Interview

A dream of flying high

Edwin Winkels Each Wednesday at 7.10 pm, El Punt Avui TV airs the series of interviews, Catalan Connections. Marcela Topor talked to Edwin Winkels, a Dutch writer and journalist who is based in Sitges.
You've just published a book, El último vuelo (Edicions B), the story a young flight attendant named Maribel Sastre, who died tragically in a plane accident back in 1958. But first, what's your own story?
I'm from Holland and I've lived here more than in my own country. I was born in Ultrecht 53 years ago and I came here on holiday to Calafell with some friends, when I was 17. I met a girl there, we fell in love, we started writing to each other and finally she came to Holland to live when she was 20. But after four or five years of strong winters, heavy rain and clouds, we moved here when I was 25 and since then I've lived and worked in Catalonia.
When you came here, were you already working as a journalist?
Yes, I was a sports journalist in Rotterdam, and I quit my job to come here. My professional background helped me because when I arrived in Barcelona, they were organising the Olympics in '92 and I had a lot of work. I was on the committee for the Games, and then I received an offer from El Periódico de Catalunya. It was a good moment, and those were incredible times.
But you recently decided to drop journalism for writing.
After 21 years at the paper doing sports and then being a general reporter, when I got to 50, I decided I'd change my job. Any journalist wants to write books some time. So I quit the newspaper and I try to make my living from writing novels.
How did you discover the story of Maribel Sastre?
I was on Montjuïc at a friend's funeral and I noticed this grave where, instead of a cross or angel, there was the statue of a young girl with a flight attendant's hat on. There was a long inscription on the stone: “Your dream was to fly, and you flew so high you disappeared.” So, she died in service in 1958, when she was only 18 years old and she had been an air hostess for only half a year. On the flight towards Madrid, the plane crashed on a mountain called La Mujer muerta, a mountain peak of 2,000 metres. They only discovered the plane two days after.
What led you to write a book based on this story?
Something that caught my attention is that in the 1950s in Franco's Spain, when most women didn't work and didn't have many opportunities, Maribel started working, and wanted to be independent. Also the name of the mountain where the plane crashed –it looked like fate. On the whole, there were many details that interested me about this story.
So you started to investigate. Was it easy to find information about the case?
With the Internet everything is easier, and I immediately found information about her: the names of the people involved, where she lived, in Barcelona's Eixample. I also found out that two little girls of ten and nine years old also died in the accident. They were going from Vigo to Madrid to see their parents after four years of living with their grandparents, but the plane never arrived. So it's also a story about waiting to see your kids again, who never arrive, and what that does to you. Their mother Emilia is still alive, but can't talk about what happened; I talked to the older sister. It's been 58 years since the accident, but it's the tragedy of their lives.
Yet, there are three stories in the book.

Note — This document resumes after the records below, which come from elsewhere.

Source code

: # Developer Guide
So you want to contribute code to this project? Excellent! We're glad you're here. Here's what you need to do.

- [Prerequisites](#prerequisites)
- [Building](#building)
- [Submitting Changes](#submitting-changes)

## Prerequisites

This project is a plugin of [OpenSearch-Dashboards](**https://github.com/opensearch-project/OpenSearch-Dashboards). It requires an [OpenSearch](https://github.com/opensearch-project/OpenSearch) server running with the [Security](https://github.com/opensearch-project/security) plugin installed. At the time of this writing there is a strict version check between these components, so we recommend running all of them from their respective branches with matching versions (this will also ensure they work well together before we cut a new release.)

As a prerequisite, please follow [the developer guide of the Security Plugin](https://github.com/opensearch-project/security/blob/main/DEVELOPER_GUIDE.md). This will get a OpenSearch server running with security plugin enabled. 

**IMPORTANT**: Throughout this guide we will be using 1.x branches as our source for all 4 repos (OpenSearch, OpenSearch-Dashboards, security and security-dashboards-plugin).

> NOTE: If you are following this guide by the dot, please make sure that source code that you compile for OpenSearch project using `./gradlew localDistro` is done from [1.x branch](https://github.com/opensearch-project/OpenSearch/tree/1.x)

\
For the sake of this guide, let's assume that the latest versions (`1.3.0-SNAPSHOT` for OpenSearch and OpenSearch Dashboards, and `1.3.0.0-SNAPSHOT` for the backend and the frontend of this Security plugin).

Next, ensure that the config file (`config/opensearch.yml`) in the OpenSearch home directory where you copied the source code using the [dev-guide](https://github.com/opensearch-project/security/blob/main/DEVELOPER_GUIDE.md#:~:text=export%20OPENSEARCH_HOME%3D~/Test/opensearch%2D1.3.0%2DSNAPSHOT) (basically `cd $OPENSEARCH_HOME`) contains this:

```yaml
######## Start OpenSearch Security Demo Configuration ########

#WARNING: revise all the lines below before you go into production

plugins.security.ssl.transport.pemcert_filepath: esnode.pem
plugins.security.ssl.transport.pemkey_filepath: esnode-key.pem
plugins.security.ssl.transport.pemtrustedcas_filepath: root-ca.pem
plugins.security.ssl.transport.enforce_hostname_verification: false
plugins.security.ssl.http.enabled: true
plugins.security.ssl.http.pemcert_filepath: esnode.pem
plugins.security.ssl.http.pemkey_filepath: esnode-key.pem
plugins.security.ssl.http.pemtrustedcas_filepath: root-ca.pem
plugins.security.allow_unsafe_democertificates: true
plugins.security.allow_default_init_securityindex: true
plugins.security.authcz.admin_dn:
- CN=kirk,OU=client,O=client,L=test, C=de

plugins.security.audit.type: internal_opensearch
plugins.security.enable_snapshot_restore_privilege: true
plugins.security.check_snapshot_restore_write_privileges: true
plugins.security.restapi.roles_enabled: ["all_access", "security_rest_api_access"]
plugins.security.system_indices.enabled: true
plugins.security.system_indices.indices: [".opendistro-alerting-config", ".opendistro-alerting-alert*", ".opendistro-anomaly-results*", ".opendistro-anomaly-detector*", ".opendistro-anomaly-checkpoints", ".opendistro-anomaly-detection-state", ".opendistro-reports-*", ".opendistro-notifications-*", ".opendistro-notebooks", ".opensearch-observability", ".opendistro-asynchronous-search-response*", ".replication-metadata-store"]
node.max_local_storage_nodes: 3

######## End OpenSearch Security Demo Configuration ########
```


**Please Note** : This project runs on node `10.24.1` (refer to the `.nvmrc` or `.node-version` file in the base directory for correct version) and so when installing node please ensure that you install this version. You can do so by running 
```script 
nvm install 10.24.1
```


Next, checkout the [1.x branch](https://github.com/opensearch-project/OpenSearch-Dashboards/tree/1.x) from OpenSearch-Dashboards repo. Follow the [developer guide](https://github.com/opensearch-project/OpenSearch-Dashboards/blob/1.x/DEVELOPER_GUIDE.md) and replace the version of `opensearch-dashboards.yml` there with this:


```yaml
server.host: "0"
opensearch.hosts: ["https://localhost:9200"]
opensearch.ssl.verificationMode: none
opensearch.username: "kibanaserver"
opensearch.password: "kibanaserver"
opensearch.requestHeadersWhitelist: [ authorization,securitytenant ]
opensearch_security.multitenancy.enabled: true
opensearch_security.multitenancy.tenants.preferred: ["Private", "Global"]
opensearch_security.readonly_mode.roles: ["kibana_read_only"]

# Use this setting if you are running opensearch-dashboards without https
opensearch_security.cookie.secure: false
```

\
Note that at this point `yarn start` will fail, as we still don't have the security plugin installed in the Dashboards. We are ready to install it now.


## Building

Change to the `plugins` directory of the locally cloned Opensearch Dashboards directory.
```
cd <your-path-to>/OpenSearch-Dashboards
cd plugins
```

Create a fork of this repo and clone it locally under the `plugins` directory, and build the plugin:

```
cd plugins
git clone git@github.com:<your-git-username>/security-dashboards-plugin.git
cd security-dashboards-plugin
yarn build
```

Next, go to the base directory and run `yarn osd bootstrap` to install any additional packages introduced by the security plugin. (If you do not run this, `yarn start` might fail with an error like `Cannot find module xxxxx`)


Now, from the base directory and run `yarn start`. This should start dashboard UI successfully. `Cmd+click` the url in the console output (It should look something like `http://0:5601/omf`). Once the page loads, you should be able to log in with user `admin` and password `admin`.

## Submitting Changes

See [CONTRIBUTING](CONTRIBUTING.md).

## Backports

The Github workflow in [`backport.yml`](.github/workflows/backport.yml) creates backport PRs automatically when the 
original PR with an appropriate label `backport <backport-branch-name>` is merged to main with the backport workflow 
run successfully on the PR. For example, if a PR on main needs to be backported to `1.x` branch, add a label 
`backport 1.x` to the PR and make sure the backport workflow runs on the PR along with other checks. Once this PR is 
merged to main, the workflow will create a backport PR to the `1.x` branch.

First Maribel's story, told in first person, since the day of the accident. It's fiction, I tried to imagine how things went, from the moment the plane took off to the crash, and how she survived and died in the snow, also how she talked to the passengers on the plane. Then, there is the story of the two little girls told in the third person, and the story told by the mother of Maribel, 50 years after the plane crash.
Was it hard to become a female light attendant in Spain in those days?
During Franco's time women didn't have a lot of opportunities. It was a new profession and there were very few of them. Before she started, until 1945, there were only male stewards. It was a military society and women had to struggle hard to get accepted by men in the professional world. The book is also a chronicle of those times, especially of the situation of women and how they fought to work for a better social position.
It's also a story about loss, and how to deal with it during a lifetime.
I explained it more through the case of the mother, who lost her two small daughters. It's not only a sad book, it's about loss, how you manage it when your life has to go on. Of course, the pain of the mother caused by this loss is so great that she will never recover completely.
Any projects coming up?
My next book is in Dutch and will come out in April. It's the result of a month I spent in New Orleans last year in the Mississippi Delta, where 200 people from the Canary Islands moved 200 years ago and still live there.